Following on from last week – the decision on the part of the Arbitrator or Commissioner is particularly unfair and in this instance it is incumbent upon the ‘wronged’ party (be it the employer or the employee) to challenge the decision via a review at the Labour Court.
What does this mean?
Well for starters the challenge can be made on the grounds that the Arbitrator took a bribe, or was biased, or that there was important information or evidence that was ignored or that he/she failed to arrive at a reasonable or proper award. You see the CCMA Arbitrator has to ‘weigh up’ and consider all the evidence, both oral and documentary, prior to embarking upon the process of making factual findings.
• The Arbitrator’s judgement cannot about his/her own opinion, but rather the judgement has to be based on the facts presented.
• The decision must be made by following reason and not based on fantasy, guesswork, ‘hallucination’ or speculation of any kind.
• The Arbitrator must have applied his/her mind seriously to the issues at hand and not treat them or the charges as some sort of joke.
• The Arbitrator is required to justify his/her findings in a defensible and logical manner. He/she must be able to give solid reasons for the decision that he/she has come to and why.
• The decisions must comply with the law
• The decisions must be rational
Now here’s the kicker – the Arbitrator’s reasons for giving all of these decisions must be given at the time that he/she renders the decision, otherwise it can be assumed that he/she did not actually have a good reason for making the decision that was made.
The bottom line is that the both parties have the right to know why or how the Arbitrator came to his/her decision against them so that they can decide whether or not and how to challenge the decision that has been reached.
This is one of the controls that have been put into place to try and ensure that Arbitrators don’t make ‘faulty’ decisions.
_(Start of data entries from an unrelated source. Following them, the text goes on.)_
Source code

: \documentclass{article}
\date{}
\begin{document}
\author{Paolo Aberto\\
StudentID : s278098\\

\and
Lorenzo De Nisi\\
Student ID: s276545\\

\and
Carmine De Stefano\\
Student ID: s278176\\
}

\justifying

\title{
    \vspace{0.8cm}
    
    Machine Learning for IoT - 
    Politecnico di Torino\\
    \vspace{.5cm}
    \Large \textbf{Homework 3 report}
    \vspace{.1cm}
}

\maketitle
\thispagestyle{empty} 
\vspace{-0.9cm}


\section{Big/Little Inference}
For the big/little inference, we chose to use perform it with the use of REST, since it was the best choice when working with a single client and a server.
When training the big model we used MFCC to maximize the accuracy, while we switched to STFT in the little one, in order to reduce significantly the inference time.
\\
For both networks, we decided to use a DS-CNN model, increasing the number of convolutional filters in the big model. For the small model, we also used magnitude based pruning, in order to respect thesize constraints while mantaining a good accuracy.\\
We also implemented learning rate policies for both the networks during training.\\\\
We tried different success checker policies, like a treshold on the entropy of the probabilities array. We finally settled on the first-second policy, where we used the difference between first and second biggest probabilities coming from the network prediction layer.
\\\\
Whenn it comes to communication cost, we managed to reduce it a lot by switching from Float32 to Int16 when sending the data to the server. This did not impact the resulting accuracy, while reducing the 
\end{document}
The thinking is that if the Arbitrator has to explain his/her actions he/she will be less likely to ignore or misrepresent the facts and evidence that was put before them and ensure that a fair decision is reached.
So the Arbitrator has to have considered all the serious objections and all the alternatives to the decision that they have made. They have to provide a rational connection between the facts that were presented and their ruling.
This also places a requirement on employers and that is that they too must have good reason when acting against employees and they too must be able to provide these reasons clearly and comprehensively to the Arbitrator.
For the employer, this means having all their ducks in a row, facts and evidence readily and professionally at hand and good presentation skills. Emotion does not play any part here – simply state the facts and back them up with the evidence, witnesses and whatever else that you have at hand. This will show the Arbitrator that you have followed the procedures correctly and your reasoning for instituting disciplinary measures and he/she, will in all probability will have to follow the your line of reasoning.
In this way, you as the employer help the arbitrator find in your favour.
Of course, this does mean that the employer has to ensure that all management decisions are made unemotionally and in line with the law and that all the requirements in terms of policies and procedures have been met.
As always, if you are in any kind of doubt, don’t try and do this by yourself, rather get professional help.